(Collected data)
● ● ●
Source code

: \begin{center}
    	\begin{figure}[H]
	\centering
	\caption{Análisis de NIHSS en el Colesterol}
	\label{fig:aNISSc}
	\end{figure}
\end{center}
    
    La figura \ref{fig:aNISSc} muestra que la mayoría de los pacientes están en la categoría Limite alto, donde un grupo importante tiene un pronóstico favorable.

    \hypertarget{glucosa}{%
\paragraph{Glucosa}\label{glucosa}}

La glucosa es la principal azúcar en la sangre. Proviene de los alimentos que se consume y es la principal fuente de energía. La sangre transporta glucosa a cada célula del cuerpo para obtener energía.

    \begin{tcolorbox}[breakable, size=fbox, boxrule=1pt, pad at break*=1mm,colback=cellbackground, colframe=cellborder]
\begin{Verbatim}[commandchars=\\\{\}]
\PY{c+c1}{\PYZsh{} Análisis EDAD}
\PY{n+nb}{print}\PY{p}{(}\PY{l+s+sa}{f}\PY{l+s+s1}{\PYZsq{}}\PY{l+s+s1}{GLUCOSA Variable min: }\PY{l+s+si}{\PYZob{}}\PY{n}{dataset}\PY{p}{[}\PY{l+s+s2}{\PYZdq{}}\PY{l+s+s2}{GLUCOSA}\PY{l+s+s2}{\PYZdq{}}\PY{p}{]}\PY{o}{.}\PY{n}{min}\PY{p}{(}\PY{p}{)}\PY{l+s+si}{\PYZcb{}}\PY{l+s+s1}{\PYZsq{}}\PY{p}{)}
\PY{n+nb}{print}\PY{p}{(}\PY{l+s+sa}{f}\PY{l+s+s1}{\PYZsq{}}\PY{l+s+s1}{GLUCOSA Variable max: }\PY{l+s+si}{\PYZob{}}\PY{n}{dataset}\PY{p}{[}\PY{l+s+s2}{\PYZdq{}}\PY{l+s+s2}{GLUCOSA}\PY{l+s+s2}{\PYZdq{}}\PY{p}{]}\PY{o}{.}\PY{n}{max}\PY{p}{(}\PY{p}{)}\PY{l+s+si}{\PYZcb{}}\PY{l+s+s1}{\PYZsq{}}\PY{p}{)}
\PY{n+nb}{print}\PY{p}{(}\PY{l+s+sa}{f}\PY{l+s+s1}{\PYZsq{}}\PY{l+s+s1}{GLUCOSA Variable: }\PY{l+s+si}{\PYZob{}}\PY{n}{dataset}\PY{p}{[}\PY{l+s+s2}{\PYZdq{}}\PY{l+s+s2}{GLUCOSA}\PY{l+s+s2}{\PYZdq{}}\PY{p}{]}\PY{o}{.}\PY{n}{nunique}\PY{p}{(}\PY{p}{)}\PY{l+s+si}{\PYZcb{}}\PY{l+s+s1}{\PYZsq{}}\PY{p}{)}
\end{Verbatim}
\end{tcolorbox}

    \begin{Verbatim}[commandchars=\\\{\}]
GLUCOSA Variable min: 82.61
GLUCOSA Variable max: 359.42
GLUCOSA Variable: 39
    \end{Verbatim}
● ● ●
▶ _Activity_: The required output is the line containing "GLUCOSA Variable min: 82.61" through the last line of the records above, each copied exactly and nothing more.

▶ _Result of this task_:
GLUCOSA Variable min: 82.61
GLUCOSA Variable max: 359.42
GLUCOSA Variable: 39
    \end{Verbatim}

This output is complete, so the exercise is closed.